Saved entries
☆ ☆ ☆
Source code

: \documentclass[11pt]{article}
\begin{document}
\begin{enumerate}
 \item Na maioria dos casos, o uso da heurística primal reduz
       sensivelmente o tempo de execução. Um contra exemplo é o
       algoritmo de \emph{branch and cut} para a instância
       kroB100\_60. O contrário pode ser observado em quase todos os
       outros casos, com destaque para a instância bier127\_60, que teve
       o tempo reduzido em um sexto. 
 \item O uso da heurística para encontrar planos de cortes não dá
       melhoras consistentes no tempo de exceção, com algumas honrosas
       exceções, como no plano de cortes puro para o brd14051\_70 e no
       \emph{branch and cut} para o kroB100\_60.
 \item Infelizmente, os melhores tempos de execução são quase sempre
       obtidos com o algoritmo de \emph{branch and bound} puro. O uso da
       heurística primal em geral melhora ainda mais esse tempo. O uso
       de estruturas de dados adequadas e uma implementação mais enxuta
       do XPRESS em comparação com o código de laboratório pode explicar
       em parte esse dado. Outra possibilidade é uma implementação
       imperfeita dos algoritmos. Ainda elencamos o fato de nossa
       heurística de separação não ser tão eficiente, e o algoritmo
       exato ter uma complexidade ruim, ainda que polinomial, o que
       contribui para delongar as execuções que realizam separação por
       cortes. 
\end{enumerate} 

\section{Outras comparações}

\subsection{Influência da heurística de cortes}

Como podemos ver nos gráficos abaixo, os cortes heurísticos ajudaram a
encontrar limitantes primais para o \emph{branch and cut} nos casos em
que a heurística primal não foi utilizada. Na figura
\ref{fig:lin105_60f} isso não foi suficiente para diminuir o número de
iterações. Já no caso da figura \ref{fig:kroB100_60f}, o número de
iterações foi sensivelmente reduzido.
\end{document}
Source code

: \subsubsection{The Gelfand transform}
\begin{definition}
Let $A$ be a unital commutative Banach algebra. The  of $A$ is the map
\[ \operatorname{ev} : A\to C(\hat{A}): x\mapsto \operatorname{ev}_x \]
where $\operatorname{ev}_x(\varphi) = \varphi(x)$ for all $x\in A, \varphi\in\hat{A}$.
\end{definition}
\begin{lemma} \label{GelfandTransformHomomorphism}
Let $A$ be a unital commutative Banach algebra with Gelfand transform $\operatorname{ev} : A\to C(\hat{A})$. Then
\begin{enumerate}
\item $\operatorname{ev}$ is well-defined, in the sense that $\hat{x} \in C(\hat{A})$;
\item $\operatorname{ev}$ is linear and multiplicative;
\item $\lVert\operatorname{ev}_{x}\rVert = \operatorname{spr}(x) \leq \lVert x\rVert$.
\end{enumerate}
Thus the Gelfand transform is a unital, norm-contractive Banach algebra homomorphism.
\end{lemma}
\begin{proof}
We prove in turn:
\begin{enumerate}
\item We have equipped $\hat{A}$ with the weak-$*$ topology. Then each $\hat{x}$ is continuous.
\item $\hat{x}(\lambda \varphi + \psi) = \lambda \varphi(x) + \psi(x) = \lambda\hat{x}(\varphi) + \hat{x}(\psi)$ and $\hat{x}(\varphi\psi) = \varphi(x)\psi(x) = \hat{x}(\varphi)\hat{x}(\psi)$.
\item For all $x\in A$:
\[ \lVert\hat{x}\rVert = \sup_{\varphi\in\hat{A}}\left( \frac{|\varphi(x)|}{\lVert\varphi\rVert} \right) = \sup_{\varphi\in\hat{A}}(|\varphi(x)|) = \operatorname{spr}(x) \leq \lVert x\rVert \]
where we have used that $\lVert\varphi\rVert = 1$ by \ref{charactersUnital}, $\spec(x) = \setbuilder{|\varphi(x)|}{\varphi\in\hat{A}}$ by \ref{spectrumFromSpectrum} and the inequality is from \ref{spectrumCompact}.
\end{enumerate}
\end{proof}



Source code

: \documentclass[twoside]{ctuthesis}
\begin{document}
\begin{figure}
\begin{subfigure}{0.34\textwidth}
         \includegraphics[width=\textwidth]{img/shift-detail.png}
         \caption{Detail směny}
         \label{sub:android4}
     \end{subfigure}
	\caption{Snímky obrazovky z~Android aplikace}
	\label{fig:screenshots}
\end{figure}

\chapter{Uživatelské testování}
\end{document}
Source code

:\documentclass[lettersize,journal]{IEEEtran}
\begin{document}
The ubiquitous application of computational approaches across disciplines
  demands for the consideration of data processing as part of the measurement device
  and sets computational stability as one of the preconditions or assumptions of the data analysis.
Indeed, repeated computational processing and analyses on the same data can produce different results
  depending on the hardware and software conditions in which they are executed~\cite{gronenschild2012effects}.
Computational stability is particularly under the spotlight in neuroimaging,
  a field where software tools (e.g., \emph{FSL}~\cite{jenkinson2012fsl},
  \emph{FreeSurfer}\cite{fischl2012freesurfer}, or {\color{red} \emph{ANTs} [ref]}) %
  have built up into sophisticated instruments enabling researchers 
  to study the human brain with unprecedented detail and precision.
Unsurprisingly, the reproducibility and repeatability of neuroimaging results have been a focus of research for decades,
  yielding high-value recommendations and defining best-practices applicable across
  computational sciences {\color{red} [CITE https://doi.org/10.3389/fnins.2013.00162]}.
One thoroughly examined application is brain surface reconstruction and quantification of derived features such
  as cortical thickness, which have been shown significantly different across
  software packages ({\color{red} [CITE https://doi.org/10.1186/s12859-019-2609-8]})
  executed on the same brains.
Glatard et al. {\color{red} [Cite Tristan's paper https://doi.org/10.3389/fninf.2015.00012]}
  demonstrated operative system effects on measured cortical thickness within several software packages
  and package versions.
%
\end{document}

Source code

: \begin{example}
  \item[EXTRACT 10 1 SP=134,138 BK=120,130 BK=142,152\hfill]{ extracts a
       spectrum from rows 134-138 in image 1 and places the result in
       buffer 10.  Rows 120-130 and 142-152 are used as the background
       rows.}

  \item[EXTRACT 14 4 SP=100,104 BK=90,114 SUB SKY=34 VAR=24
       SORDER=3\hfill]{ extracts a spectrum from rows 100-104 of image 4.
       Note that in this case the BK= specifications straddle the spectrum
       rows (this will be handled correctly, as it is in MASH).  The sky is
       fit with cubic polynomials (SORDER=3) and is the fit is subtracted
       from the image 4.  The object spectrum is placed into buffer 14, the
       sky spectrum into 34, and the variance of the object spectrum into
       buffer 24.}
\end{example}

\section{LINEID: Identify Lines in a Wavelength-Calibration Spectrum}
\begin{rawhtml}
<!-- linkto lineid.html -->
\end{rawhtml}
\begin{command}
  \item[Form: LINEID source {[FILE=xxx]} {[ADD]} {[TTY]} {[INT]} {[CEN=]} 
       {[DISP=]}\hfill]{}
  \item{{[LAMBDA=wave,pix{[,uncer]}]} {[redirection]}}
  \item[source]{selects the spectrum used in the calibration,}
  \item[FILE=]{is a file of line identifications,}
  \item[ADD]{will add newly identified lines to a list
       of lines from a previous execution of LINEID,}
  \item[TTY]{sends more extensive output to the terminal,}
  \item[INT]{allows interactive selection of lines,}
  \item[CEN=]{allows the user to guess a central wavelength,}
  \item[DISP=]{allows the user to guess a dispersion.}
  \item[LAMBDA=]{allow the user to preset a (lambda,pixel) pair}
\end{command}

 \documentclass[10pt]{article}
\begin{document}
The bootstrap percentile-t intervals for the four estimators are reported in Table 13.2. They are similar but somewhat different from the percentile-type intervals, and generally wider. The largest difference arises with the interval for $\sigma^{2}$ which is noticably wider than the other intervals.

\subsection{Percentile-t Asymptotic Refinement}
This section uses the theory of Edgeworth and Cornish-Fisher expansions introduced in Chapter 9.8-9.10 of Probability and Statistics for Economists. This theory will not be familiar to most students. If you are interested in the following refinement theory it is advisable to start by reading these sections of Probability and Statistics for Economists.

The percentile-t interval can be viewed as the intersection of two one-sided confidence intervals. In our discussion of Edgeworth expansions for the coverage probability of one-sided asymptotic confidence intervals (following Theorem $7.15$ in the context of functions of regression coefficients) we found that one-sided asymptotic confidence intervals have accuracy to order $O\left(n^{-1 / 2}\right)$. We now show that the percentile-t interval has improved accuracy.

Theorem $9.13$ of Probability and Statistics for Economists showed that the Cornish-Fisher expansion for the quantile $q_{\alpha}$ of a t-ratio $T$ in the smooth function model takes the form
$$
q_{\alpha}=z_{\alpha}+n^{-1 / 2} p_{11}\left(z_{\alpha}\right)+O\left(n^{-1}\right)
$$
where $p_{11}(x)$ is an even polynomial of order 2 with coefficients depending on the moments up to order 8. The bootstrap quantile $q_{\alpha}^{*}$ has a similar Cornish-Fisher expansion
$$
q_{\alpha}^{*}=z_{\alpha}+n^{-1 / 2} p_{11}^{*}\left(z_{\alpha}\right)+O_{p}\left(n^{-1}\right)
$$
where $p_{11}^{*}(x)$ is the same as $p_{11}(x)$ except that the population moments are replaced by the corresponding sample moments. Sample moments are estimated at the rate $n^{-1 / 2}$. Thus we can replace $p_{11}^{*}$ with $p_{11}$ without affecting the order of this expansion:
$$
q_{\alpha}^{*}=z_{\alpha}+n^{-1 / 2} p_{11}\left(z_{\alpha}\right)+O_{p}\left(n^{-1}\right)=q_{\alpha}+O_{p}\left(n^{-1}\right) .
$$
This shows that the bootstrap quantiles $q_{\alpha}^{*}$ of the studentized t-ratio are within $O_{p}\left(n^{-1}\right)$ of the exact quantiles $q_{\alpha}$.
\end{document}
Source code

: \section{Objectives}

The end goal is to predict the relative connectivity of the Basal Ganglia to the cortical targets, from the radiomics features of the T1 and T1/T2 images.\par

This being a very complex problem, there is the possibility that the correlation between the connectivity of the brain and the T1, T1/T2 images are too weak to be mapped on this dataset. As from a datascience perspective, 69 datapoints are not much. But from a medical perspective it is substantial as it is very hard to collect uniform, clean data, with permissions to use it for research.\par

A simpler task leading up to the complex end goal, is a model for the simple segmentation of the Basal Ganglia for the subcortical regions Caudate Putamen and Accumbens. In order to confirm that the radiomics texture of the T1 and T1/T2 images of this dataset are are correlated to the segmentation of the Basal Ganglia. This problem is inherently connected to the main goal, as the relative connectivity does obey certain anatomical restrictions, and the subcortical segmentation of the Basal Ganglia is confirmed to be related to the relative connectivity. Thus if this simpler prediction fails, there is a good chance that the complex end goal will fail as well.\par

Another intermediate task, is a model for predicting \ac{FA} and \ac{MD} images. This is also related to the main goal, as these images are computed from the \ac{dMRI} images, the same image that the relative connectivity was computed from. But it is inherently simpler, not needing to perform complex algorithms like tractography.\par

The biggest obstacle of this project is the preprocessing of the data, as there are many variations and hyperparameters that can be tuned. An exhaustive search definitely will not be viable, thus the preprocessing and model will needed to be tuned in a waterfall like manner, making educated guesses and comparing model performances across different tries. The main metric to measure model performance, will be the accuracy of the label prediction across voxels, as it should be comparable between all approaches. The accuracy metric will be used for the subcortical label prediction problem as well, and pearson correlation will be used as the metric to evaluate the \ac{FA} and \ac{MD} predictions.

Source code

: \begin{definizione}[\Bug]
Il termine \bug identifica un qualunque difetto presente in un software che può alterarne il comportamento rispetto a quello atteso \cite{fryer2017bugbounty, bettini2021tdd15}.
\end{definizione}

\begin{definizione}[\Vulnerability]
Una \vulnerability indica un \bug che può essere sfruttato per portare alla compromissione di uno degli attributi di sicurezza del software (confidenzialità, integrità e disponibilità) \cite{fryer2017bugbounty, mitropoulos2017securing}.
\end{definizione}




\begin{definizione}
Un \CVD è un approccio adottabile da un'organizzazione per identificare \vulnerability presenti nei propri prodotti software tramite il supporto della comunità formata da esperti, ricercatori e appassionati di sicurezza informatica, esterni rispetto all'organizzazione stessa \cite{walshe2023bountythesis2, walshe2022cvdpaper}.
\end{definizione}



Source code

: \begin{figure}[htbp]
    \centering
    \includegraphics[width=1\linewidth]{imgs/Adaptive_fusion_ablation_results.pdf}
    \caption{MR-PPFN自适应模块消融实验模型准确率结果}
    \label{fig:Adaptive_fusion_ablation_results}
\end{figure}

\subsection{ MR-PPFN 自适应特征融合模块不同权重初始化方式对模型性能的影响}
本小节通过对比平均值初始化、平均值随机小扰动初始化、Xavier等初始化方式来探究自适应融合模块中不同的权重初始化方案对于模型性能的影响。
☆ ☆ ☆
▶ _Description of the task_:
What belongs in the answer is each line of the data that has the word "approaches".

▶ _Written answer_:
The ubiquitous application of computational approaches across disciplines
The biggest obstacle of this project is the preprocessing of the data, as there are many variations and hyperparameters that can be tuned. An exhaustive search definitely will not be viable, thus the preprocessing and model will needed to be tuned in a waterfall like manner, making educated guesses and comparing model performances across different tries. The main metric to measure model performance, will be the accuracy of the label prediction across voxels, as it should be comparable between all approaches. The accuracy metric will be used for the subcortical label prediction problem as well, and pearson correlation will be used as the metric to evaluate the \ac{FA} and \ac{MD} predictions.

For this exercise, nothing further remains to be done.